ADA participated in MICRO (October 1-5) in Chicago, IL with a large presence this year.
Detailed information below:
Workshop and Tutorial
Driving Architecture Specialization with Benchmarks for Emerging Applications was a well-received workshop organized by ADA PIs Valeria Bertacco (Univ. of Michigan), Sharad Malik (Princeton), Todd Austin (Univ. of Michigan) and David Brooks (Harvard). Benchmark researchers from academia and industry were invited to submit proposals on benchmark suites in their area. Seven presentations were given during the event followed by an interactive panel for Q&A with all seven presenters including talks from four University of Michigan ADA members, Andrew McCrabb, Todd Austin, Reetu Das and Baris Kasikci.
The workshop brought together researchers who have embarked upon new benchmarking efforts over the past several years. The goal of the workshop was to allow benchmarking researchers to share lessons learned and best practices for identifying, developing, and gaining adoption of benchmarks, and for the broader community to learn about recent offerings that support architecture research. Ultimately, we seek to promulgate best practices in engaging with the prospective user communities for new benchmarks.
ADA PI, Chris Batten, co-organized the OpenROAD tutorial: Open-Source ASIC Design for Computer Architects which took place in Chicago in the afternoon on October 1st.
The OpenROAD Project was founded in 2018 under the DARPA IDEA program to address the issue of hardware design requiring too much effort, cost, and time. Since then, the project has shown great success in providing free, open-source implementation for ASIC designs in technology nodes as small as 7nm. Notably, OpenROAD has enabled first-time chip designers, hobbyists, and students to fabricate chips through the Google/Efabless/Skywater 130nm free shuttle program. Over 100 designs have been silicon-tested on the first two shuttle runs and hundreds more have been taped out.
OpenROAD provides a tremendous opportunity for researchers to perform design space exploration, collaborate, and construct real chips in a free and open-source manner.
Publications by ADA researchers
Four papers co-authored by ADA researchers were presented at the 2022 IEEE/ACM International Symposium on Microarchitecture (MICRO), the premier research forum for new microarchitecture techniques that advance computing and communication systems.
The four papers covered reducing modern data center applications’ footprints, novel accelerator architecture and a programming model for mining temporal motifs efficiently, the first online PGO system for unmanaged code, and in-memory computing.

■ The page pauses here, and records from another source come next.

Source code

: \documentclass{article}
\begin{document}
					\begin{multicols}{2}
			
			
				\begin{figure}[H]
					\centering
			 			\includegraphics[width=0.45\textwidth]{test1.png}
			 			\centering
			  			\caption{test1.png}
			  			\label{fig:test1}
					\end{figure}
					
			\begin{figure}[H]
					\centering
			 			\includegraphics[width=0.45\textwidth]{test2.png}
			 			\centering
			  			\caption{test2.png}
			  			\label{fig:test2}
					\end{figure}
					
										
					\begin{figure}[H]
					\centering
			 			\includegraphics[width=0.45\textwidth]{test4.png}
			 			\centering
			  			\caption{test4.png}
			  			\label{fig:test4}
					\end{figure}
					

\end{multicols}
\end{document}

Whisper: Profile-Guided Branch Misprediction Elimination for Data Center Applications Best Paper Award Winner
Tanvir Ahmed Khan, Muhammed Ugur (University of Michigan); Krishnendra Nathella, Dam Sunwoo (Arm Research); Heiner Litz (University of California, Santa Cruz); Daniel A. Jiménez (Texas A&M University); Baris Kasikci (University of Michigan)
Abstract: Modern data center applications experience frequent branch mispredictions – degrading performance, increasing cost, and reducing energy efficiency in data centers. Even the state-of-the-art branch predictor, TAGE-SC-L, suffers from an average branch Mispredictions Per Kilo Instructions (branch-MPKI) of 3.0 (0.5-7.2) for these applications since their large code footprints exhaust TAGE-SC-L’s intended capacity.
In this work, we propose Whisper, a novel profile-guided mechanism to avoid branch mispredictions. Whisper investigates the in-production profile of data center applications to identify precise program contexts that lead to branch mispredictions. Corresponding prediction hints are then inserted into code to strategically avoid those mispredictions during program execution. Whisper presents three novel profile-guided techniques: (1) hashed history correlation which efficiently encodes hard-to-predict correlations in branch history using lightweight Boolean formulas, (2) randomized formula testing which selects a locally optimal Boolean formula from a randomly selected subset of possible formulas to predict a branch, and (3) the extension of Read-Once Monotone Boolean Formulas with Implication and Converse Non-Implication to improve the branch history coverage of these formulas with minimal overhead.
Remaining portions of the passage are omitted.